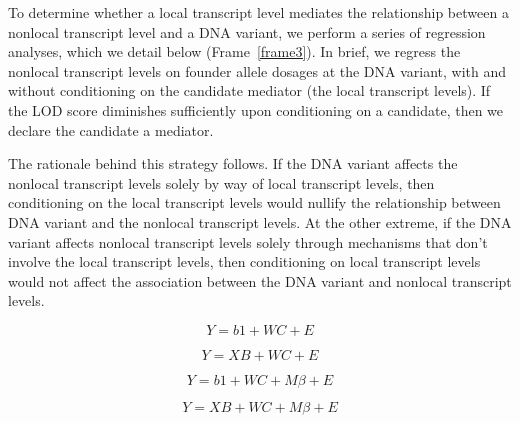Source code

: \documentclass[oneside]{book}\usepackage[]{graphicx}\usepackage[]{color}
\newenvironment{frameenv}[1]
    {\begin{myfloat}[tb]
    \begin{mdframed}[roundcorner=10pt,backgroundcolor=blue!10]
    \caption{#1}
    }
    {%
    \end{mdframed}\end{myfloat}
    }
\begin{document}
To determine whether a local transcript level mediates the relationship between 
a nonlocal transcript level and a DNA variant, we perform a series of regression analyses, 
which we detail below (Frame~\ref{frame3}). 
In brief, we regress the nonlocal transcript levels on founder allele dosages at the DNA 
variant, with and without conditioning on the candidate mediator (the local transcript levels). 
If the LOD score diminishes sufficiently upon conditioning on a candidate, 
then we declare the candidate a mediator.

The rationale behind this strategy follows. 
If the DNA variant affects the nonlocal transcript levels solely by way of local 
transcript levels, then conditioning on the local transcript levels would nullify the relationship between DNA variant and the nonlocal transcript levels. 
At the other extreme, if the DNA variant affects nonlocal transcript levels solely 
through mechanisms that don't involve the local transcript levels, then conditioning 
on local transcript levels would not affect the association between the DNA variant and nonlocal transcript levels.




\begin{frameenv}{Four regressions for a single mediation analysis}\label{frame3}


\begin{equation}
Y = b1 + WC + E
\label{model1}
\end{equation}

\begin{equation}
Y = XB + WC + E
\label{model2}
\end{equation}

\begin{equation}
Y = b1 + WC + M\beta + E
\label{model3}
\end{equation}

\begin{equation}
Y = XB + WC + M\beta + E
\label{model4}
\end{equation}
\end{frameenv}
\end{document}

■ TASK STATEMENT
Match on "would" and copy out every line of the entries that contains it.

■ TASK RESULT
transcript levels, then conditioning on the local transcript levels would nullify the relationship between DNA variant and the nonlocal transcript levels. 
on local transcript levels would not affect the association between the DNA variant and nonlocal transcript levels.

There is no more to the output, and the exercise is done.